First, let me present the top 20 entries in the original Wisden 100 table for bowling performances.

Top bowling performances (the 2001 list)
RtgPts	Test	Year	Bowler	Analysis	For	Vs	Ground
253.9	437	1957	HJ Tayfield	9 / 113	SAF	Eng	Johannesburg
248.6	1443	1999	A Kumble	10 / 74	IND	Pak	Delhi
241.7	428	1956	JC Laker	10 / 53	ENG	Aus	Old Trafford
238.8	179	1929	JC White	8 / 126	ENG	Aus	Adelaide
237.1	1029	1985	RJ Hadlee	9 / 52	NZL	Aus	Brisbane
234.4	1266	1994	DE Malcolm	9 / 57	ENG	Saf	The Oval
226.1	905	1981	RGD Willis	8 / 43	ENG	Aus	Headingley
225.1	234	1934	H Verity	8 / 43	ENG	Aus	Lord's
224.3	233	1934	WJ O'Reilly	7 / 54	AUS	Eng	Trent Bridge
224.1	543	1968	GD McKenzie	8 / 71	AUS	Win	Melbourne
223.7	1423	1998	M Muralitharan	9 / 65	SLK	Eng	The Oval
223.2	138	1921	AA Mailey	9 / 121	AUS	Eng	Melbourne
222.1	527	1962	LR Gibbs	8 / 38	WIN	Ind	Bridgetown
222.0	1539	2001	Harbhajan Singh	8 / 84	IND	Aus	Chennai
219.7	849	1979	Sarfraz Nawaz	9 / 86	PAK	Aus	Melbourne
218.1	699	1972	RAL Massie	8 / 53	AUS	Eng	Lord's
216.9	676	1971	JA Snow	7 / 40	ENG	Aus	Sydney
216.7	942	1982	Imran Khan	8 / 60	PAK	Ind	Karachi
215.1	1243	1994	PS de Villiers	6 / 43	SAF	Aus	Sydney
215.1	405	1955	IW Johnson	7 / 44	AUS	Win	Georgetown

Database enhancements
I'll say that if I had version 1.3 of the database in 2001, today I have version 9.7. My own knowledge and insight into the database has increased tremendously. Extremely valuable inputs from readers have gone into refining and fine-tuning the database. However, I am glad to say that many of the innings and bowling performances from the Wisden 100 tables are still at the top positions in the current lists.

These are the database improvements:

1. Availability of Career-Location-to-date (CLtd) batting and bowling averages at the level of each Test. This took me years to develop and is, almost certainly, the most important data improvement. Topsy-turvy careers such as those of Michael Hussey, Daniel Vettori, Ricky Ponting, and Kumar Sangakkara, among batsmen, and Muttiah Muralitharan, Ian Botham and Alan Davidson, among bowlers, are now handled properly.

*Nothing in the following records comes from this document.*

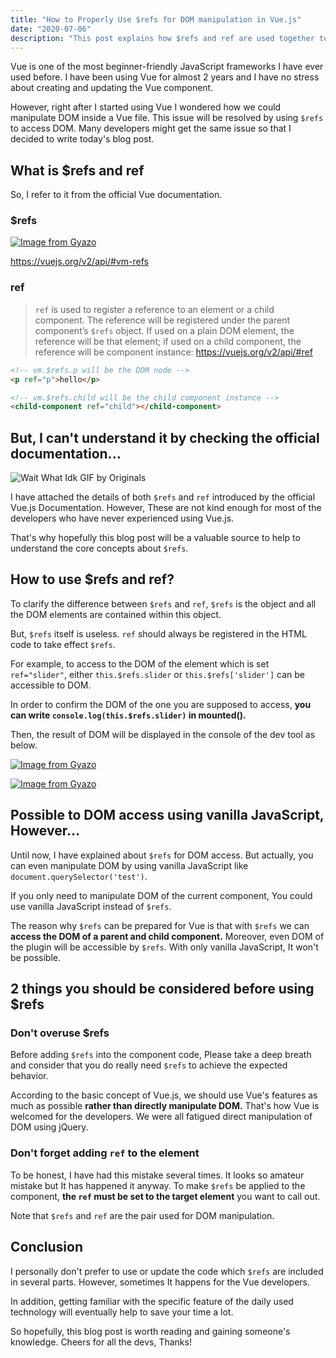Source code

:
 ```yaml
---
title: "How to Properly Use $refs for DOM manipulation in Vue.js"
date: "2020-07-06"
description: "This post explains how $refs and ref are used together to manipulate DOM, and in which situation we should not overuse these"
---
```


Vue is one of the most beginner-friendly JavaScript frameworks I have ever used before. I have been using Vue for almost 2 years and I have no stress about creating and updating the Vue component.

However, right after I started using Vue I wondered how we could manipulate DOM inside a Vue file. This issue will be resolved by using `$refs` to access DOM. Many developers might get the same issue so that I decided to write today's blog post.

## What is $refs and ref

So, I refer to it from the official Vue documentation.

### $refs
 
[![Image from Gyazo](https://i.gyazo.com/a70464bd944aea94dc29cee38df61580.png)](https://gyazo.com/a70464bd944aea94dc29cee38df61580)

https://vuejs.org/v2/api/#vm-refs

### ref

> `ref` is used to register a reference to an element or a child component. The reference will be registered under the parent component’s `$refs` object. If used on a plain DOM element, the reference will be that element; if used on a child component, the reference will be component instance: https://vuejs.org/v2/api/#ref

```html
<!-- vm.$refs.p will be the DOM node -->
<p ref="p">hello</p>

<!-- vm.$refs.child will be the child component instance -->
<child-component ref="child"></child-component>
```

## But, I can't understand it by checking the official documentation...

![Wait What Idk GIF by Originals](https://media.giphy.com/media/fstgqv79jrn0KnscKo/giphy.gif)

I have attached the details of both `$refs` and `ref` introduced by the official Vue.js Documentation. However, These are not kind enough for most of the developers who have never experienced using Vue.js.

That's why hopefully this blog post will be a valuable source to help to understand the core concepts about `$refs`.

## How to use $refs and ref?

To clarify the difference between `$refs` and `ref`, `$refs` is the object and all the DOM elements are contained within this object.

But, `$refs` itself is useless.  `ref` should always be registered in the HTML code to take effect `$refs`.

For example, to access to the DOM of the element which is set `ref="slider"`, either `this.$refs.slider` or `this.$refs['slider']` can be accessible to DOM. 

In order to confirm the DOM of the one you are supposed to access, **you can write `console.log(this.$refs.slider)` in mounted().** 

Then, the result of DOM will be displayed in the console of the dev tool as below.

[![Image from Gyazo](https://i.gyazo.com/51e50576f13e29066d99b5bd914bdeba.png)](https://gyazo.com/51e50576f13e29066d99b5bd914bdeba)

[![Image from Gyazo](https://i.gyazo.com/a63b56bc9002c2029249ff418b9aa3c5.png)](https://gyazo.com/a63b56bc9002c2029249ff418b9aa3c5)

## Possible to DOM access using vanilla JavaScript, However...

Until now, I have explained about `$refs` for DOM access. But actually, you can even manipulate DOM by using vanilla JavaScript like `document.querySelector('test')`.

If you only need to manipulate DOM of the current component, You could use vanilla JavaScript instead of `$refs`.

The reason why `$refs` can be prepared for Vue is that with `$refs` we can **access the DOM of a parent and child component.** Moreover, even DOM of the plugin will be accessible by `$refs`. With only vanilla JavaScript, It won't be possible. 

## 2 things you should be considered before using $refs

### Don't overuse $refs 

Before adding `$refs` into the component code, Please take a deep breath and consider that you do really need `$refs` to achieve the expected behavior. 

According to the basic concept of Vue.js, we should use Vue's features as much as possible **rather than directly manipulate DOM.** That's how Vue is welcomed for the developers. We were all fatigued direct manipulation of DOM using jQuery.

### Don't forget adding `ref` to the element

To be honest, I have had this mistake several times. It looks so amateur mistake but It has happened it anyway. To make `$refs` be applied to the component, **the `ref` must be set to the target element** you want to call out.

Note that `$refs` and `ref` are the pair used for DOM manipulation. 

## Conclusion

I personally don't prefer to use or update the code which `$refs` are included in several parts. However, sometimes It happens for the Vue developers.

In addition, getting familiar with the specific feature of the daily used technology will eventually help to save your time a lot.

So hopefully, this blog post is worth reading and gaining someone's knowledge. Cheers for all the devs, Thanks!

2. Pitch Quality Index (PQI) is a complex measure that compares the expected runs scored/wickets captured for that particular location (home/away/neutral) for the batsmen/bowlers who played with the actual runs scored/wickets captured. This is done for both innings and both teams. The PQI for the match is determined using the comparative values for the combinations. Many methods, including visual inspection, were used to validate the PQI data.

3. The Weighted Bowling Quality for the innings is a huge improvement. This is done by taking the CLtd averages of the bowlers who bowled in the innings. Thus, when Imran Khan played in 18 Tests purely as a batsman, his bowling figures were not considered. Recently when Trent Boult and Tim Southee bowled 124 balls between them to dismiss England for 58 in Auckland, the Weighted Bowling Quality was very good since only these two bowlers bowled. Therefore, Craig Overton, who scored an invaluable 33 from No. 9, got additional credit.

4. The Batting quality is determined based on the CLtd Batting averages and is a true reflection of that particular innings.

5. The fact that every nightwatchman innings has been identified and marked as such, using the average batting position and the position the batsman batted in, enables a much more accurate determination of the batting strength.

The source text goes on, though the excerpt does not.